Notably, even when pipettes failed to reach a gigaseal (e.g., R_GS<1 GΩ on third, fourth re-use in FIG. 6A), they were successfully cleaned and re-used again, suggesting that gigaseal failures did not irreversibly contaminate the pipette tip. Beyond ten re-uses were not tested to perform a systematic study of pipette longevity; however, a pilot experiment confirmed the suspicion that pipettes could not be re-used indefinitely, when three consecutive failed patch-clamp attempts occurred after 26 re-uses.
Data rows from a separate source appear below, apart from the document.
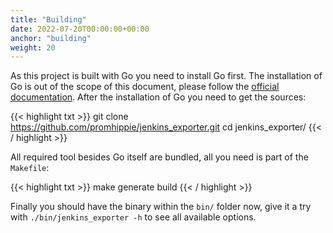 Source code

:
 ```yaml
---
title: "Building"
date: 2022-07-20T00:00:00+00:00
anchor: "building"
weight: 20
---
```


As this project is built with Go you need to install Go first. The installation
of Go is out of the scope of this document, please follow the
[official documentation][golang]. After the installation of Go you need to get
the sources:

{{< highlight txt >}}
git clone https://github.com/promhippie/jenkins_exporter.git
cd jenkins_exporter/
{{< / highlight >}}

All required tool besides Go itself are bundled, all you need is part of the
`Makefile`:

{{< highlight txt >}}
make generate build
{{< / highlight >}}

Finally you should have the binary within the `bin/` folder now, give it a try
with `./bin/jenkins_exporter -h` to see all available options.

[golang]: https://golang.org/doc/install
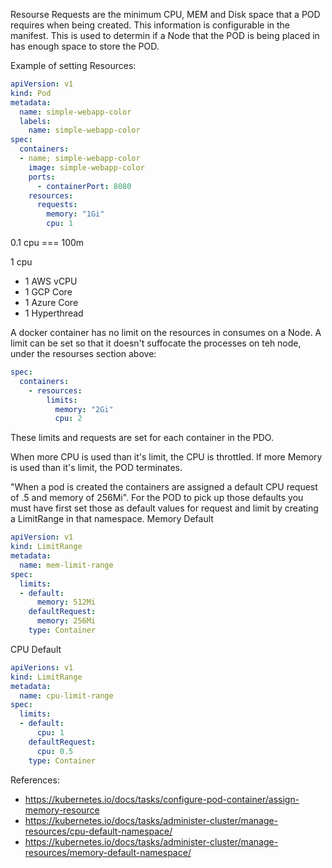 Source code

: Resourse Requests are the minimum CPU, MEM and Disk space that a POD requires when being created. This information is configurable in the manifest. This is used to determin if a Node that the POD is being placed in has enough space to store the POD.

Example of setting Resources:
```yml
apiVersion: v1
kind: Pod
metadata:
  name: simple-webapp-color
  labels:
    name: simple-webapp-color
spec:
  containers:
  - name; simple-webapp-color
    image: simple-webapp-color
    ports:
      - containerPort: 8080
    resources:
      requests:
        memory: "1Gi"
        cpu: 1
```

0.1 cpu === 100m

1 cpu
- 1 AWS vCPU
- 1 GCP Core
- 1 Azure Core
- 1 Hyperthread

A docker container has no limit on the resources in consumes on a Node.
A limit can be set so that it doesn't suffocate the processes on teh node, under the resourses section above:
```yaml
spec:
  containers:
    - resources:
        limits:
          memory: "2Gi"
          cpu: 2
```

These limits and requests are set for each container in the PDO.

When more CPU is used than it's limit, the CPU is throttled. If more Memory is used than it's limit, the POD terminates.

"When a pod is created the containers are assigned a default CPU request of .5 and memory of 256Mi". For the POD to pick up those defaults you must have first set those as default values for request and limit by creating a LimitRange in that namespace.
Memory Default
```yaml
apiVersion: v1
kind: LimitRange
metadata:
  name: mem-limit-range
spec:
  limits:
  - default:
      memory: 512Mi
    defaultRequest:
      memory: 256Mi
    type: Container
```

CPU Default
```yaml
apiVerions: v1
kind: LimitRange
metadata:
  name: cpu-limit-range
spec:
  limits:
  - default:
      cpu: 1
    defaultRequest:
      cpu: 0.5
    type: Container
```

References:
- https://kubernetes.io/docs/tasks/configure-pod-container/assign-memory-resource
- https://kubernetes.io/docs/tasks/administer-cluster/manage-resources/cpu-default-namespace/
- https://kubernetes.io/docs/tasks/administer-cluster/manage-resources/memory-default-namespace/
FIG. 7 illustrates the gigaseal resistances of thirty re-use attempts with a single pipette. The pipette was successfully re-used twenty-six times (green circles: R>1 GΩ). The pipette did not reach a gigaseal on the fifth re-use, and consecutively on twenty-seventh through thirtieth re-use (circles: R<1 GΩ). Gigaseal attempts are coded from light to dark according to the number of times the pipette was used. After approximately fourteen re-uses, the time to form a gigaseal increases.
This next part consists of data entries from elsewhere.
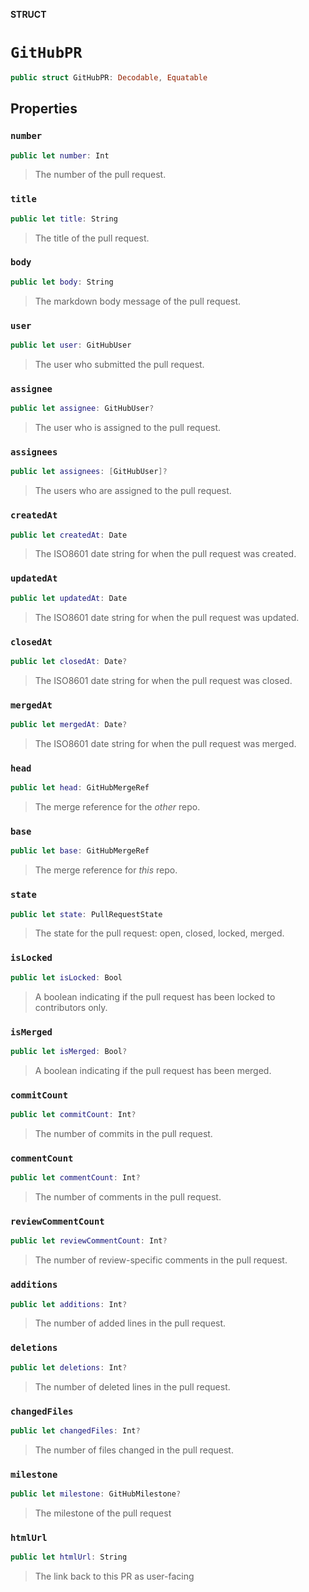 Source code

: **STRUCT**

# `GitHubPR`

```swift
public struct GitHubPR: Decodable, Equatable
```

## Properties
### `number`

```swift
public let number: Int
```

> The number of the pull request.

### `title`

```swift
public let title: String
```

> The title of the pull request.

### `body`

```swift
public let body: String
```

> The markdown body message of the pull request.

### `user`

```swift
public let user: GitHubUser
```

> The user who submitted the pull request.

### `assignee`

```swift
public let assignee: GitHubUser?
```

> The user who is assigned to the pull request.

### `assignees`

```swift
public let assignees: [GitHubUser]?
```

> The users who are assigned to the pull request.

### `createdAt`

```swift
public let createdAt: Date
```

> The ISO8601 date string for when the pull request was created.

### `updatedAt`

```swift
public let updatedAt: Date
```

> The ISO8601 date string for when the pull request was updated.

### `closedAt`

```swift
public let closedAt: Date?
```

> The ISO8601 date string for when the pull request was closed.

### `mergedAt`

```swift
public let mergedAt: Date?
```

> The ISO8601 date string for when the pull request was merged.

### `head`

```swift
public let head: GitHubMergeRef
```

> The merge reference for the _other_ repo.

### `base`

```swift
public let base: GitHubMergeRef
```

> The merge reference for _this_ repo.

### `state`

```swift
public let state: PullRequestState
```

> The state for the pull request: open, closed, locked, merged.

### `isLocked`

```swift
public let isLocked: Bool
```

> A boolean indicating if the pull request has been locked to contributors only.

### `isMerged`

```swift
public let isMerged: Bool?
```

> A boolean indicating if the pull request has been merged.

### `commitCount`

```swift
public let commitCount: Int?
```

> The number of commits in the pull request.

### `commentCount`

```swift
public let commentCount: Int?
```

> The number of comments in the pull request.

### `reviewCommentCount`

```swift
public let reviewCommentCount: Int?
```

> The number of review-specific comments in the pull request.

### `additions`

```swift
public let additions: Int?
```

> The number of added lines in the pull request.

### `deletions`

```swift
public let deletions: Int?
```

> The number of deleted lines in the pull request.

### `changedFiles`

```swift
public let changedFiles: Int?
```

> The number of files changed in the pull request.

### `milestone`

```swift
public let milestone: GitHubMilestone?
```

> The milestone of the pull request

### `htmlUrl`

```swift
public let htmlUrl: String
```

> The link back to this PR as user-facing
The patency of the pipette tip is commonly assessed during patch-clamp recording by measuring its electrical resistance. To assess whether cleaning reduced the amount of contamination on the pipette tip, the resistance was measured twice: once immediately after completing a whole-cell recording (before cleaning) and once more after cleaning. As expected, pipette resistance before cleaning was higher than after (FIG. 6B; before: median=5.93 MΩ, range: 4.49 to 15.0 MΩ; after: median=5.77 MΩ, range=4.46 to 6.28 MΩ; p<0.05, Wilcoxon signed-rank test). Over 10 re-uses, the resistance of the pipette did not change significantly (FIG. 6C); p>0.19 for first-tenth re-use, n=8, Wilcoxon signed-rank test). Together, these results suggest that cleaning eliminates residue obstructions on the pipette tip over ten re-uses.
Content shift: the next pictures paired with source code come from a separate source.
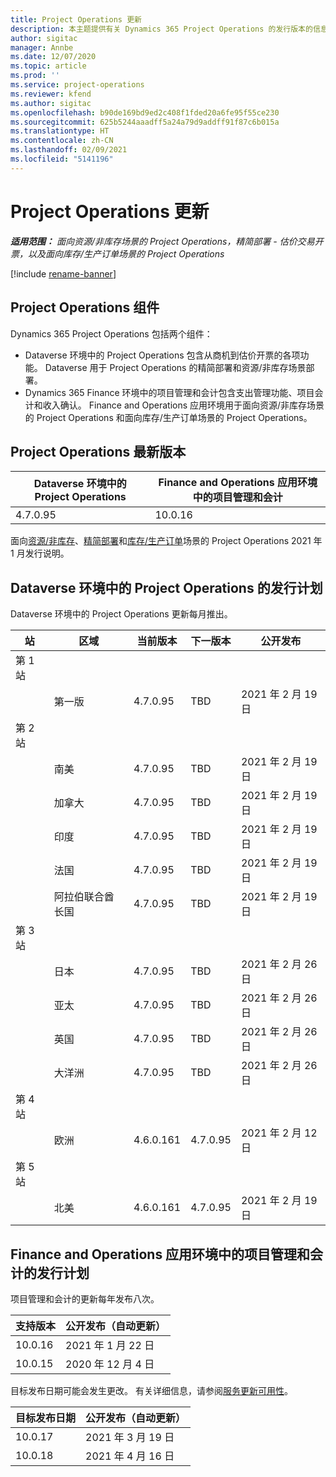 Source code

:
 ```yaml
---
title: Project Operations 更新
description: 本主题提供有关 Dynamics 365 Project Operations 的发行版本的信息。
author: sigitac
manager: Annbe
ms.date: 12/07/2020
ms.topic: article
ms.prod: ''
ms.service: project-operations
ms.reviewer: kfend
ms.author: sigitac
ms.openlocfilehash: b90de169bd9ed2c408f1fded20a6fe95f55ce230
ms.sourcegitcommit: 625b5244aaadff5a24a79d9addff91f87c6b015a
ms.translationtype: HT
ms.contentlocale: zh-CN
ms.lasthandoff: 02/09/2021
ms.locfileid: "5141196"
---
```

# <a name="project-operations-updates"></a>Project Operations 更新

_**适用范围：** 面向资源/非库存场景的 Project Operations，精简部署 - 估价交易开票，以及面向库存/生产订单场景的 Project Operations_

[!include [rename-banner](~/includes/cc-data-platform-banner.md)]

## <a name="project-operations-components"></a>Project Operations 组件

Dynamics 365 Project Operations 包括两个组件：

- Dataverse 环境中的 Project Operations 包含从商机到估价开票的各项功能。 Dataverse 用于 Project Operations 的精简部署和资源/非库存场景部署。
- Dynamics 365 Finance 环境中的项目管理和会计包含支出管理功能、项目会计和收入确认。 Finance and Operations 应用环境用于面向资源/非库存场景的 Project Operations 和面向库存/生产订单场景的 Project Operations。

## <a name="project-operations-latest-version"></a>Project Operations 最新版本

| Dataverse 环境中的 Project Operations | Finance and Operations 应用环境中的项目管理和会计 |
| --- | --- |
| 4.7.0.95 | 10.0.16 |

面向[资源/非库存](whats-new-feb-2021-resource-based.md)、[精简部署](../pro/whats-new/whats-new-feb-2021-lite.md)和[库存/生产订单](../prod-pma/whats-new/whats-new-jan-2021-stocked.md)场景的 Project Operations 2021 年 1 月发行说明。

## <a name="release-schedule-for-project-operations-on-dataverse-environment"></a>Dataverse 环境中的 Project Operations 的发行计划

Dataverse 环境中的 Project Operations 更新每月推出。 

| 站   | 区域        | 当前版本 | 下一版本 | 公开发布 |
|-----------|---------------|-----------------|--------------|---------------------|
| 第 1 站 |   &nbsp;      |    &nbsp;       | &nbsp;       |      &nbsp;         |
|   &nbsp;  | 第一版 |  4.7.0.95       | TBD     | 2021 年 2 月 19 日           |
| 第 2 站 |   &nbsp;      |    &nbsp;       | &nbsp;       |      &nbsp;         |
|   &nbsp;  | 南美 |  4.7.0.95       | TBD     | 2021 年 2 月 19 日           |
|    &nbsp; | 加拿大        |  4.7.0.95       | TBD     | 2021 年 2 月 19 日           |
|   &nbsp;  | 印度         |  4.7.0.95       | TBD     | 2021 年 2 月 19 日           |
|   &nbsp;  | 法国         |  4.7.0.95       | TBD     | 2021 年 2 月 19 日           |
|   &nbsp;  | 阿拉伯联合酋长国         |  4.7.0.95       | TBD     | 2021 年 2 月 19 日           |
| 第 3 站  |      &nbsp;   |     &nbsp;      |     &nbsp;   |      &nbsp;         |
|   &nbsp;  | 日本         |  4.7.0.95       | TBD     | 2021 年 2 月 26 日           |
|   &nbsp;  | 亚太  |  4.7.0.95       | TBD     | 2021 年 2 月 26 日           |
|   &nbsp;  | 英国 |  4.7.0.95       | TBD     | 2021 年 2 月 26 日           |
|   &nbsp;  | 大洋洲       |  4.7.0.95       | TBD     | 2021 年 2 月 26 日           |
| 第 4 站 |     &nbsp;    |     &nbsp;      |     &nbsp;   |      &nbsp;         |
|   &nbsp;  | 欧洲        |  4.6.0.161       | 4.7.0.95     | 2021 年 2 月 12 日           |
| 第 5 站 |     &nbsp;    |     &nbsp;      |     &nbsp;   |      &nbsp;         |
|   &nbsp;  | 北美 |  4.6.0.161       | 4.7.0.95     | 2021 年 2 月 19 日           |

## <a name="release-schedule-for-project-management-and-accounting-in-the-finance-and-operations-apps-environment"></a>Finance and Operations 应用环境中的项目管理和会计的发行计划

项目管理和会计的更新每年发布八次。

| 支持版本 | 公开发布（自动更新） |
| --- | --- |
| 10.0.16 | 2021 年 1 月 22 日 |
| 10.0.15 | 2020 年 12 月 4 日 |


目标发布日期可能会发生更改。 有关详细信息，请参阅[服务更新可用性](https://docs.microsoft.com/dynamics365/fin-ops-core/fin-ops/get-started/public-preview-releases?toc=/dynamics365/finance/toc.json)。

| 目标发布日期 | 公开发布（自动更新） |
| --- | --- |
| 10.0.17 | 2021 年 3 月 19 日 |
| 10.0.18 | 2021 年 4 月 16 日 |
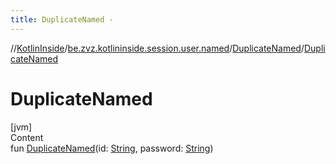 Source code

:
 ```yaml
---
title: DuplicateNamed -
---
```

//[KotlinInside](../../index.md)/[be.zvz.kotlininside.session.user.named](../index.md)/[DuplicateNamed](index.md)/[DuplicateNamed](-duplicate-named.md)



# DuplicateNamed  
[jvm]  
Content  
fun [DuplicateNamed](-duplicate-named.md)(id: [String](https://kotlinlang.org/api/latest/jvm/stdlib/kotlin/-string/index.html), password: [String](https://kotlinlang.org/api/latest/jvm/stdlib/kotlin/-string/index.html))  



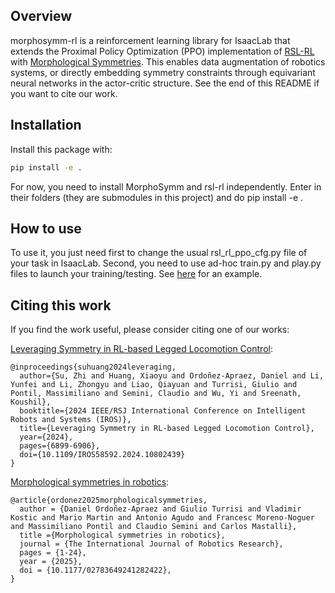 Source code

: ## Overview

morphosymm-rl is a reinforcement learning library for IsaacLab that extends the Proximal Policy Optimization (PPO) implementation of [RSL-RL](https://github.com/leggedrobotics/rsl_rl) with [Morphological Symmetries](https://arxiv.org/abs/2402.15552]). This enables data augmentation of robotics systems, or directly embedding symmetry constraints through equivariant neural networks in the actor-critic structure. See the end of this README if you want to cite our work.


## Installation
Install this package with:
```bash
pip install -e .
```

For now, you need to install MorphoSymm and rsl-rl independently. Enter in their folders (they are submodules in this project) and do pip install -e .


## How to use
To use it, you just need first to change the usual rsl_rl_ppo_cfg.py file of your task in IsaacLab. Second, you need to use ad-hoc train.py and play.py files to launch your training/testing. See [here](https://github.com/iit-DLSLab/morphosymm-rl/tree/main/morphosymm_rl/example) for an example.


## Citing this work

If you find the work useful, please consider citing one of our works: 

[Leveraging Symmetry in RL-based Legged Locomotion Control](https://arxiv.org/pdf/2403.17320):
```
@inproceedings{suhuang2024leveraging,
  author={Su, Zhi and Huang, Xiaoyu and Ordoñez-Apraez, Daniel and Li, Yunfei and Li, Zhongyu and Liao, Qiayuan and Turrisi, Giulio and Pontil, Massimiliano and Semini, Claudio and Wu, Yi and Sreenath, Koushil},
  booktitle={2024 IEEE/RSJ International Conference on Intelligent Robots and Systems (IROS)}, 
  title={Leveraging Symmetry in RL-based Legged Locomotion Control}, 
  year={2024},
  pages={6899-6906},
  doi={10.1109/IROS58592.2024.10802439}
}
```

[Morphological symmetries in robotics](https://arxiv.org/pdf/2402.15552):
```
@article{ordonez2025morphologicalsymmetries,
  author = {Daniel Ordoñez-Apraez and Giulio Turrisi and Vladimir Kostic and Mario Martin and Antonio Agudo and Francesc Moreno-Noguer and Massimiliano Pontil and Claudio Semini and Carlos Mastalli},
  title ={Morphological symmetries in robotics},
  journal = {The International Journal of Robotics Research},
  pages = {1-24},
  year = {2025},
  doi = {10.1177/02783649241282422},
}
```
Repeated patch-clamping in neuron cultures, acute brain slices, and in vivo were done using a single pipette for each experimental preparation (FIG. 6D). Cleaning did not visibly alter action potential generation in these experiments. In brain slices, successful gigaseals and successful whole-cell recordings were attained at similar rates between fresh and cleaned pipettes (gigaseals: fresh=78%, cleaned=82%, p=0.73; whole-cell recordings: fresh=39%, cleaned=48%, p=0.58, Fisher's exact test).
As shown in FIG. 8, in slices, neurons were recorded and found to have the access resistance stable across that time, indicating that whole-cell recordings obtained using cleaned pipettes are stable over the duration of a typical experiment. For each plot, a single pipette was used. Only successful attempts (resulting in whole-cell recordings) are shown. Cells were held for ˜20 minutes. Access resistance did not increase for fresh pipettes as well as for pipettes re-used 1-10 times, indicating stable whole-cell recordings. In vivo, the Autopatcher was used to patch-clamp repeatedly with the same pipette in mouse barrel cortex (depths: 400-600 um).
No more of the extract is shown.